SWIFT. Surely if repeated Sufferings make us patient, we might expect that our frequent Misfortunes, might make us Wise; and yet Famines are not able to oblige us to Plow, nor our Legislature to force us to it, by salutary Laws. One wou'd believe there were neither Thinkers or Reasoners, (unpoison'd by French Wine) left in _Ireland_. Are we to be a Nation of Beasts, and a few Savages to watch them, and only some Landlords and Butchers to divide the Spoil, and share the Plunder of a Nation, wasted of its Villages and People, as _William Rufus_, serv'd part of _Kent_, to feed his Deer? Good God! what a Scandal are we growing, to all the Kingdoms of the Earth, that set up for a regulated Government, or a sensible equal Polity? Surely, _Tom_, Men with common Sense, and common Industry, might make something else of this fertile Country, than a wild solitary Extent of Pastures; and that Men and civilized Creatures, might thrive here as well as Beasts and Barbarians; and that we need not let this poor Region, look like the one ey'd _Polyphemus_'s Island, spoil'd of its Inhabitants, and occupied only by his Sheep and his Cattle? We all know, Grazing makes Countries wild and horrid, their People slothful and uncultivated as the Soil; but one might bear any Fault but starving; and yet every three or four Years, Men here are near famishing for want of Bread, and ready to eat up each other, like Lord _Al----ms'_ Dogs in the Kennel. It is hard to say, what sort of People we are, for it is strange that the universal Instinct, that governs all the lower Ranks of Animals, or that the great Law of Self-preservation, does not influence our Countrymen so far, as to provide their own Bread. Not to Insult us with wiser Nations, I wou'd at least expect, that we shou'd shew ourselves, as provident as the Republick of Ants, and keep something to preserve Life and Soul together, when Want and Winter come.
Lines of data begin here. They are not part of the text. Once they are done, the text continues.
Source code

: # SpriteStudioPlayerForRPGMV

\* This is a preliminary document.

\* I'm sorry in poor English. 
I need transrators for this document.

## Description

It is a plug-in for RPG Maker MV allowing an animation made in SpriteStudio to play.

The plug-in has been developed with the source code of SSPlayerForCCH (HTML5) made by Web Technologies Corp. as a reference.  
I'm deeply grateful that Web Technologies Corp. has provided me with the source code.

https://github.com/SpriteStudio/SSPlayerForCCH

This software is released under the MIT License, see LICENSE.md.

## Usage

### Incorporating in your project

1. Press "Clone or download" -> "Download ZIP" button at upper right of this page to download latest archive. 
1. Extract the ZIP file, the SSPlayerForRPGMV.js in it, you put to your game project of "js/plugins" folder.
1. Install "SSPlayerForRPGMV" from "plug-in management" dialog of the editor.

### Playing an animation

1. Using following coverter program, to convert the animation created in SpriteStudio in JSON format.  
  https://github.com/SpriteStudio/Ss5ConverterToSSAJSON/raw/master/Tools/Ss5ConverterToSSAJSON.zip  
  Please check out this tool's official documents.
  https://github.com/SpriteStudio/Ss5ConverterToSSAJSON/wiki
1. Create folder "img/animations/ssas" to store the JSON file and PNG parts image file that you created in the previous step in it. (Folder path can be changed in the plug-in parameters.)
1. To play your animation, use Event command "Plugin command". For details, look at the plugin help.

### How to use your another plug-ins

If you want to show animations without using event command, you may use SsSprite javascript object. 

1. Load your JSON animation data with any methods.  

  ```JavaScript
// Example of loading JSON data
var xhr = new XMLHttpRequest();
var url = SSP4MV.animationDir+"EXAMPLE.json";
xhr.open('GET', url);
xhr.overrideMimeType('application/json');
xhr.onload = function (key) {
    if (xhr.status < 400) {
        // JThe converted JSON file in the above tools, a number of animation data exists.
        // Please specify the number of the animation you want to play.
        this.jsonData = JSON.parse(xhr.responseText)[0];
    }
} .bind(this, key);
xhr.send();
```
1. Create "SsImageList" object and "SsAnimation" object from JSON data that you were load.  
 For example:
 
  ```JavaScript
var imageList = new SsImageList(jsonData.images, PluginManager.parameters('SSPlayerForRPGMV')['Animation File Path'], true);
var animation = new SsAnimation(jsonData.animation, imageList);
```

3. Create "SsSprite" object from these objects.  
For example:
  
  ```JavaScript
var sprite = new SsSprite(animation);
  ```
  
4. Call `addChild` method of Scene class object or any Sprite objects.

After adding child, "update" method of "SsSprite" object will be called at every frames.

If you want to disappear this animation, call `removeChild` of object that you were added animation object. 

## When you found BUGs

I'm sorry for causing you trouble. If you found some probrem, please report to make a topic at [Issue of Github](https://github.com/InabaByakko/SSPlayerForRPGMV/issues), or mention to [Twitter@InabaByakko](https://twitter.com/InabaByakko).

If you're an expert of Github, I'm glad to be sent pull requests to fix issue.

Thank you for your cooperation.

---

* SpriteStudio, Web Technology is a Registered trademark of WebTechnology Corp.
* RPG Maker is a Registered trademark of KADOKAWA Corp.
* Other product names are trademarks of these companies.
We seem to be quite uninfluenced by Hopes or Fears, the two great ruling Passions of the Soul; and as merry and improvident, as so many Grass-hoppers. In other Countries if Sheep eat up Men, the Men have their Revenge and eat up Sheep; but in _Ireland_, wretched, thoughtless _Ireland_, Sheep eat up more Men than all the Wolves on the Earth, without our poor Natives, being able to devour one of them, but now and then, when we Steal them, just to keep Life and Soul together.